# [WHAT YOU WILL DO]
Reproduce exactly the line containing "respect this flag." and every line after it, through the last line of the records below; add nothing.

# [EXERCISE MATERIALS]

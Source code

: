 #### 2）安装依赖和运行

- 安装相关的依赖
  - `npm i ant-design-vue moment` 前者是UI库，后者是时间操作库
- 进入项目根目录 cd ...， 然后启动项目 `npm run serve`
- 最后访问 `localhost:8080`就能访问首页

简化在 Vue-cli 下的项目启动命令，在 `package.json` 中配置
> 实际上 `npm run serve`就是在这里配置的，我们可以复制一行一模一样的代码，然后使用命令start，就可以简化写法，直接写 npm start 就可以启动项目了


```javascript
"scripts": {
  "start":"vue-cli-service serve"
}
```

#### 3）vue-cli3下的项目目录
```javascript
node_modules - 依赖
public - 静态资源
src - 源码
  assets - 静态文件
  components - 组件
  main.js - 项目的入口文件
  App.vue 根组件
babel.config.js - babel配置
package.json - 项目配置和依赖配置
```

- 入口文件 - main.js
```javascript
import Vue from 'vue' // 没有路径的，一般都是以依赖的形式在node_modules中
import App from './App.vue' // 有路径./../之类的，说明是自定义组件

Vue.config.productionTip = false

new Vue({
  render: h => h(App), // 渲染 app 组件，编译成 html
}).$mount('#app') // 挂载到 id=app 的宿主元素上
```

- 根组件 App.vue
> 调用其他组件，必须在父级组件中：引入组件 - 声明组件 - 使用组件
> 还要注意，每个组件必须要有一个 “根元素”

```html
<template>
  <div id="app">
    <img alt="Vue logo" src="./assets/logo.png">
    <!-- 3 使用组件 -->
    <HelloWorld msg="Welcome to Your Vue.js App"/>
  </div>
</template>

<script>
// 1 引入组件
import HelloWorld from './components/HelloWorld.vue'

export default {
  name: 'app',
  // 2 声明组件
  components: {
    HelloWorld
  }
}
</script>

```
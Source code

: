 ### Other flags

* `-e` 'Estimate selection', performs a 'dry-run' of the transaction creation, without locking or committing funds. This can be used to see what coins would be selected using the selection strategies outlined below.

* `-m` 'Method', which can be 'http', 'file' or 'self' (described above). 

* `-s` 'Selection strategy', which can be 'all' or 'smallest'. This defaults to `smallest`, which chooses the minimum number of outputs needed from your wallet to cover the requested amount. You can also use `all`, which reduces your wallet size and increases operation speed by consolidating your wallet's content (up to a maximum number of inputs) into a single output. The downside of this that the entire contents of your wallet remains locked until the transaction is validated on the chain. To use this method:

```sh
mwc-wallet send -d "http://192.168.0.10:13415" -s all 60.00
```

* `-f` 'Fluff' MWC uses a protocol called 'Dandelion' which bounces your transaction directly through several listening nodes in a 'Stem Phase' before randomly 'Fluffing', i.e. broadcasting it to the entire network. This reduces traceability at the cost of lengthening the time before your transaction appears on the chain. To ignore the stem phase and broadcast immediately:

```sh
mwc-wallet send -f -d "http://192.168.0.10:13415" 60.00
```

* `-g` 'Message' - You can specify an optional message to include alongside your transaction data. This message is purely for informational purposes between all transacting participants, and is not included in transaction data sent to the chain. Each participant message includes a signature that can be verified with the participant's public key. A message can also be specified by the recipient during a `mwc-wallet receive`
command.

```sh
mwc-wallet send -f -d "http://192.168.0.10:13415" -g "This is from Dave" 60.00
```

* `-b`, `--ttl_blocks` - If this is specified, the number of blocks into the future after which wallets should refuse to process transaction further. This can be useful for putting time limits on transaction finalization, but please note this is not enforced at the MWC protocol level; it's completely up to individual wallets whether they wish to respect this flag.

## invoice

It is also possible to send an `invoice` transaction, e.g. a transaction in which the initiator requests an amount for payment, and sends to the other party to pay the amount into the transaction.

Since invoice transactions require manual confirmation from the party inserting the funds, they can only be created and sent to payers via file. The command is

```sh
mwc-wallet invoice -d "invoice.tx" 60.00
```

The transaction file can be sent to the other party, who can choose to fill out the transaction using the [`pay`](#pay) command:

# [ANSWER AREA]
* `-b`, `--ttl_blocks` - If this is specified, the number of blocks into the future after which wallets should refuse to process transaction further. This can be useful for putting time limits on transaction finalization, but please note this is not enforced at the MWC protocol level; it's completely up to individual wallets whether they wish to respect this flag.

## invoice

It is also possible to send an `invoice` transaction, e.g. a transaction in which the initiator requests an amount for payment, and sends to the other party to pay the amount into the transaction.

Since invoice transactions require manual confirmation from the party inserting the funds, they can only be created and sent to payers via file. The command is

```sh
mwc-wallet invoice -d "invoice.tx" 60.00
```

The transaction file can be sent to the other party, who can choose to fill out the transaction using the [`pay`](#pay) command:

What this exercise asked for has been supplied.